Whoa, Nelly—that escalated quickly, but the answer is easy. “No.”
It’s impossible to read her expression from here, but judging from her silence, she was expecting me to elaborate.
Now it’s my turn, so she’ll have to hold her horses. “What’s the dumbest thing you’ve ever done?”
Georgia snorts. “That’s easy—letting Ronnie and the girls haze me.”
Now I’m snorting. “Please, that cannot be the dumbest thing you’ve done. Haven’t you ever…I don’t know. Pranked someone and had it gone wrong? Or slept with someone and felt gross about it afterward?”
“No.” She laughs. “And this isn’t a debate. You asked, I answered, now we move on.”
Fine.
Sullen, I wait for her next question, desperate for a chug of alcohol, wishing we had something stronger than the fizzy gold piss.
“Why are you single?”
Her question is bold and unexpected, and it seems now we’re getting to edgier inquiries that’ll make this evening more interesting.
“I’m single because I don’t do casual.”
“What do you mean, you don’t do casual? Sex? Or just casually dating?”
I don’t answer because she got her one ask. “This isn’t a debate. You asked, I answered—now we move on.”
Her mouth pops open. “Stop throwing the rules back in my face.”
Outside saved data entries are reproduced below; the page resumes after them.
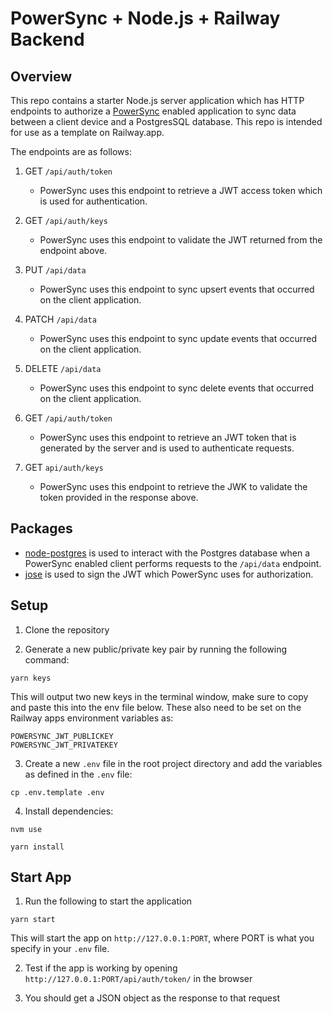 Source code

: # PowerSync + Node.js + Railway Backend

## Overview
This repo contains a starter Node.js server application which has HTTP endpoints to authorize a [PowerSync](https://www.powersync.com/) enabled application to sync data between a client device and a PostgresSQL database. This repo is intended for use as a template on Railway.app.

The endpoints are as follows:

1. GET `/api/auth/token`

   - PowerSync uses this endpoint to retrieve a JWT access token which is used for authentication. 

2. GET `/api/auth/keys`

   - PowerSync uses this endpoint to validate the JWT returned from the endpoint above.

3. PUT `/api/data`

   - PowerSync uses this endpoint to sync upsert events that occurred on the client application.

4. PATCH `/api/data`

   - PowerSync uses this endpoint to sync update events that occurred on the client application.

5. DELETE `/api/data`

    - PowerSync uses this endpoint to sync delete events that occurred on the client application.

6. GET `/api/auth/token`
   -  PowerSync uses this endpoint to retrieve an JWT token that is generated by the server and is used to authenticate requests.
   
7. GET `api/auth/keys` 
   - PowerSync uses this endpoint to retrieve the JWK to validate the token provided in the response above.  

## Packages
- [node-postgres](https://github.com/brianc/node-postgres)  is used to interact with the Postgres database when a PowerSync enabled client performs requests to the `/api/data` endpoint.
- [jose](https://github.com/panva/jose) is used to sign the JWT which PowerSync uses for authorization.

## Setup

1. Clone the repository

2. Generate a new public/private key pair by running the following command:
```shell
yarn keys
```
This will output two new keys in the terminal window, make sure to copy and paste this into the env file below. These also need to be set on the Railway apps environment variables as:
```shell
POWERSYNC_JWT_PUBLICKEY
POWERSYNC_JWT_PRIVATEKEY
```
3. Create a new `.env` file in the root project directory and add the variables as defined in the `.env` file:
```shell
cp .env.template .env
```
4. Install dependencies:
```shell
nvm use
```
```shell
yarn install
```
## Start App
1. Run the following to start the application
```shell
yarn start
```
This will start the app on `http://127.0.0.1:PORT`, where PORT is what you specify in your `.env` file.

2. Test if the app is working by opening `http://127.0.0.1:PORT/api/auth/token/` in the browser

3. You should get a JSON object as the response to that request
“I don’t make the rules, I only follow them, love.”
Love.
I use the word intentionally and watch her intake of breath—the breath she tries to hide by taking a chug of champagne. I let it pass without mentioning because neither of us have even drunk any of it and it’ll wind up going to waste if we don’t.
Seems this is one game of honesty we’re not backing down from.
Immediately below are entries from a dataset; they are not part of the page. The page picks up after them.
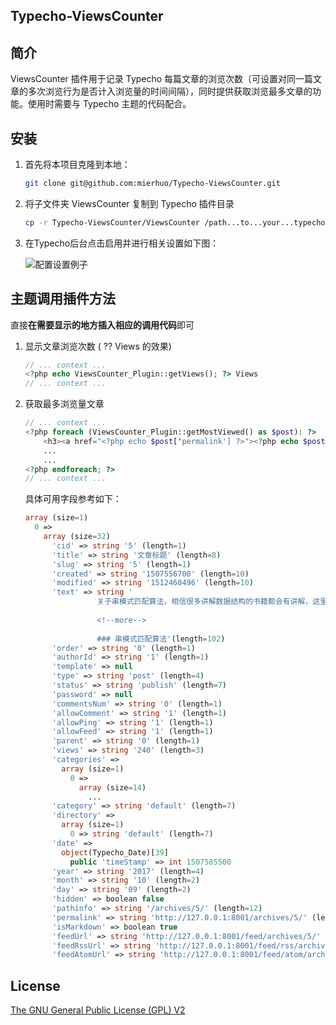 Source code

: Typecho-ViewsCounter
----

## 简介

ViewsCounter 插件用于记录 Typecho 每篇文章的浏览次数（可设置对同一篇文章的多次浏览行为是否计入浏览量的时间间隔），同时提供获取浏览最多文章的功能。使用时需要与 Typecho 主题的代码配合。

## 安装

1. 首先将本项目克隆到本地：

    ```bash
    git clone git@github.com:mierhuo/Typecho-ViewsCounter.git
    ```

2. 将子文件夹 ViewsCounter 复制到 Typecho 插件目录

    ```bash
    cp -r Typecho-ViewsCounter/ViewsCounter /path...to...your...typecho/usr/plugins/
    ```
    
3. 在Typecho后台点击启用并进行相关设置如下图：

    <img src="https://raw.githubusercontent.com/mierhuo/Typecho-ViewsCounter/master/config_example.png" alt="配置设置例子">

## 主题调用插件方法

直接**在需要显示的地方插入相应的调用代码**即可

1. 显示文章浏览次数 ( ?? Views 的效果)

    ```php
    // ... context ...
    <?php echo ViewsCounter_Plugin::getViews(); ?> Views
    // ... context ...
    ```

2. 获取最多浏览量文章

    ```php
    // ... context ...
    <?php foreach (ViewsCounter_Plugin::getMostViewed() as $post): ?>
        <h3><a href="<?php echo $post['permalink'] ?>"><?php echo $post['title'] ?></a></h3>
        ...
        ...
    <?php endforeach; ?>
    // ... context ...
    ```
    具体可用字段参考如下：
    
    ```php
    array (size=1)
      0 => 
        array (size=32)
          'cid' => string '5' (length=1)
          'title' => string '文章标题' (length=8)
          'slug' => string '5' (length=1)
          'created' => string '1507556700' (length=10)
          'modified' => string '1512460496' (length=10)
          'text' => string '
                    关于串模式匹配算法，相信很多讲解数据结构的书籍都会有讲解，这里先大概提一下。
                    
                    <!--more-->
                    
                    ### 串模式匹配算法'(length=102)
          'order' => string '0' (length=1)
          'authorId' => string '1' (length=1)
          'template' => null
          'type' => string 'post' (length=4)
          'status' => string 'publish' (length=7)
          'password' => null
          'commentsNum' => string '0' (length=1)
          'allowComment' => string '1' (length=1)
          'allowPing' => string '1' (length=1)
          'allowFeed' => string '1' (length=1)
          'parent' => string '0' (length=1)
          'views' => string '240' (length=3)
          'categories' => 
            array (size=1)
              0 => 
                array (size=14)
                  ...
          'category' => string 'default' (length=7)
          'directory' => 
            array (size=1)
              0 => string 'default' (length=7)
          'date' => 
            object(Typecho_Date)[39]
              public 'timeStamp' => int 1507585500
          'year' => string '2017' (length=4)
          'month' => string '10' (length=2)
          'day' => string '09' (length=2)
          'hidden' => boolean false
          'pathinfo' => string '/archives/5/' (length=12)
          'permalink' => string 'http://127.0.0.1:8001/archives/5/' (length=33)
          'isMarkdown' => boolean true
          'feedUrl' => string 'http://127.0.0.1:8001/feed/archives/5/' (length=38)
          'feedRssUrl' => string 'http://127.0.0.1:8001/feed/rss/archives/5/' (length=42)
          'feedAtomUrl' => string 'http://127.0.0.1:8001/feed/atom/archives/5/' (length=43)
    ```
    
## License

<a href="https://github.com/mierhuo/Typecho-SimpleCDN/blob/master/LICENSE.txt">The GNU General Public License (GPL) V2</a>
Georgia tilts her chin up. “Your question.”
Fine. “When was your first snog?”
“My first what?”
Shite, that’s right—they don’t call it that here. “Kiss. Your first kiss.”
“Oh.” She laughs nervously. “Um, seventeen?”
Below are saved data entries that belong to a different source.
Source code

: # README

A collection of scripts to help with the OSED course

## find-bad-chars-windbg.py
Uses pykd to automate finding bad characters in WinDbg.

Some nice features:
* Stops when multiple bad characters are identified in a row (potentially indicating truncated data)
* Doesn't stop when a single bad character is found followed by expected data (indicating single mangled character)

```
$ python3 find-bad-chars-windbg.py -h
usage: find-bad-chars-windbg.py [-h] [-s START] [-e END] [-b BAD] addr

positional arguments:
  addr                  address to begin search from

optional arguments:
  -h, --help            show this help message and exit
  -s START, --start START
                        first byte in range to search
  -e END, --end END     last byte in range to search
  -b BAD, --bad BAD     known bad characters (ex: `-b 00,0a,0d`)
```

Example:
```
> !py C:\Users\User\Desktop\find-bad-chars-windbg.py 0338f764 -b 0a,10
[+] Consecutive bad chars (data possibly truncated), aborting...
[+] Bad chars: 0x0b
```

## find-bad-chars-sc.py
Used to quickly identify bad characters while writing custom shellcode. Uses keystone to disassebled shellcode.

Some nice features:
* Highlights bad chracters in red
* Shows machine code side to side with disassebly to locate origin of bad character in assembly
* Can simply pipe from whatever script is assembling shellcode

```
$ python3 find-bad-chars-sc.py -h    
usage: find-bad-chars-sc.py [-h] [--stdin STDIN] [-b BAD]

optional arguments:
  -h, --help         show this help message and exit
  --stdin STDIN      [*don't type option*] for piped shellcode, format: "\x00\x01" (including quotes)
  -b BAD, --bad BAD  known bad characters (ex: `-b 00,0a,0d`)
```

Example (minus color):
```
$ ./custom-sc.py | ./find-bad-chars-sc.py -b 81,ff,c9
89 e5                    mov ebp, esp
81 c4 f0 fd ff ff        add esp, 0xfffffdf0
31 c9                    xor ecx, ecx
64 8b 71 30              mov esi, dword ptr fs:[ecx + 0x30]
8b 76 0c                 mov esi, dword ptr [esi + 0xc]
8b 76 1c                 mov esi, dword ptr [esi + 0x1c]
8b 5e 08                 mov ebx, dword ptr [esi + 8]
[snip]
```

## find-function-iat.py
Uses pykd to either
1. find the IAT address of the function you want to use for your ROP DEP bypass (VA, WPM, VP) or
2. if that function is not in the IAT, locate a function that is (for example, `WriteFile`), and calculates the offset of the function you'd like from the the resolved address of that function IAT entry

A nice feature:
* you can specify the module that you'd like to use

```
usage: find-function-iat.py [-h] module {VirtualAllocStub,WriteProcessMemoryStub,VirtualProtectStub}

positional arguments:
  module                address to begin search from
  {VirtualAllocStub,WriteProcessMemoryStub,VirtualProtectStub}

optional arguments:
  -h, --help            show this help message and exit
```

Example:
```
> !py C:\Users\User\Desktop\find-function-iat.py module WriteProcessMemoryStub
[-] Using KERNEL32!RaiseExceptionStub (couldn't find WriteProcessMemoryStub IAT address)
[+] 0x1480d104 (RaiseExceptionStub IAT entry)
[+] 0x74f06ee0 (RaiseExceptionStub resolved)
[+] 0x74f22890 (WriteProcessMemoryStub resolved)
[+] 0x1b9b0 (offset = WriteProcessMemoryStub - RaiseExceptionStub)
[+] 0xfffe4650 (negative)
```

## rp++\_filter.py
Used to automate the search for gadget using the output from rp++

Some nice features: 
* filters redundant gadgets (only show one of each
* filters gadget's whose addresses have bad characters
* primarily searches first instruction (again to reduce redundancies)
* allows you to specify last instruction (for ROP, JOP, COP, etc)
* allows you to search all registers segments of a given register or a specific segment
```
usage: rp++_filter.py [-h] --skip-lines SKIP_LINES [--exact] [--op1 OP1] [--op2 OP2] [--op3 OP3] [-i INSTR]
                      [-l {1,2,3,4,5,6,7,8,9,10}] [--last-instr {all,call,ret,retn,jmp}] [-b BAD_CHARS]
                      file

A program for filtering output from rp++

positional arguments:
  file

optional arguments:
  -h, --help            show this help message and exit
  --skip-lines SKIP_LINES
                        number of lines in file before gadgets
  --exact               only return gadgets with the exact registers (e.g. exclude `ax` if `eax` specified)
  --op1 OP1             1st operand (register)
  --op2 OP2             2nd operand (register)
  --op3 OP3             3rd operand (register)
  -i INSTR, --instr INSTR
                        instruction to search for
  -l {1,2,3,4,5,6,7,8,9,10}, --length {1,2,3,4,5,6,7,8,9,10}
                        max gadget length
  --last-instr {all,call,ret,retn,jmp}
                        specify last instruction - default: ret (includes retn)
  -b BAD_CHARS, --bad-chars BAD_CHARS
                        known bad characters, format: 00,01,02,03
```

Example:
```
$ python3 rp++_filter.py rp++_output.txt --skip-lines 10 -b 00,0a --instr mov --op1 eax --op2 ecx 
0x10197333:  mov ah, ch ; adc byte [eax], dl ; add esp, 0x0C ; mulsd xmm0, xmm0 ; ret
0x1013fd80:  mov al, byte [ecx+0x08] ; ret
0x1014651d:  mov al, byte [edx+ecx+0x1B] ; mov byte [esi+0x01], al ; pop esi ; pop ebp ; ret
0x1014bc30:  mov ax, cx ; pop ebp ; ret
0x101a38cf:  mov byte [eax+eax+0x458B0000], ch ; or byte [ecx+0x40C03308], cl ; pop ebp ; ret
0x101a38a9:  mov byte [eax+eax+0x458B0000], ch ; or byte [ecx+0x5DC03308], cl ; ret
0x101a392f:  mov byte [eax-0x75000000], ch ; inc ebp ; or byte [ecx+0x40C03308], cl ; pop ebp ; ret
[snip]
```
Seventeen? How had blokes not kissed her sooner—are they mad?
“Is that your final answer?”
Georgia’s laugh sounds bashful and cute. “Final answer.”
I nod.
Wait.
“When was your first snog?” she copycats, giggling because she used British slang.
“Sixteen, I think. Victoria Channing on holiday at her parents’ house party.” It wasn’t any good. I biffed it up, having zero clue what I was going on about. Too much tongue, too much spit. Victoria roasted me to a few mates and I still haven’t lived it down.
Have I gotten better at snogging? Who knows.
It usually only happens when I’m shagging someone random after a long dry spell, too sauced to boot.
Desperate isn’t a word I use, but…
If the shoe fits.
“Do you want to snog me?”
Is she trollied? I thought we were sobering up since we haven’t had a drop since dinner, if you don’t count our tiny, secretive sips.
“You just asked two questions in a row.” I can’t help but blurt out.
“Is this you refusing to answer?” She counters.
Is it? No it’s not me refusing to answer, it’s me trying to play by the rules.
“Now that’s three.” Suddenly cheeky, the minx raises her brow. “Give me an answer or you have to drink.”
Fuck.
She’s a feisty little thing, putting me on the spot like this.
If I say yes, she might think I’m a sodding pervert. If I say no, she’s going to think I don’t want to snog her. If I choose not to answer, she’s going to make up her own assumption and—
I’m overthinking this.
Just answer the bloody question, you twat.
The little savage dares me to puss out and not respond; just look at her over there, smirking at you, so cocksure.
Wipe that smile off her face.
Do it.
“Do I want to snog you?” I repeat to draw it out. “Do I want to kiss you?”
She rolls her eyes, irritated.
“Sure. What warm-blooded bloke wouldn’t want to kiss you?”
There.
Diplomatic without being too candid, without spilling my entire stomach of guts.
I’m not here for a bloodbath; I’m here to go hot-tubbing.
She sits still on the opposite bench, boobs practically floating surface level, glass clasped between a few dainty fingers. Her hair is piled on the top of her head, and if the lights were up, I’d probably see her face flushed a bright red.
Thank god she can’t see me looking at her tits in the dark—not that I’m getting a good look, but they are wet and reflecting the blue light.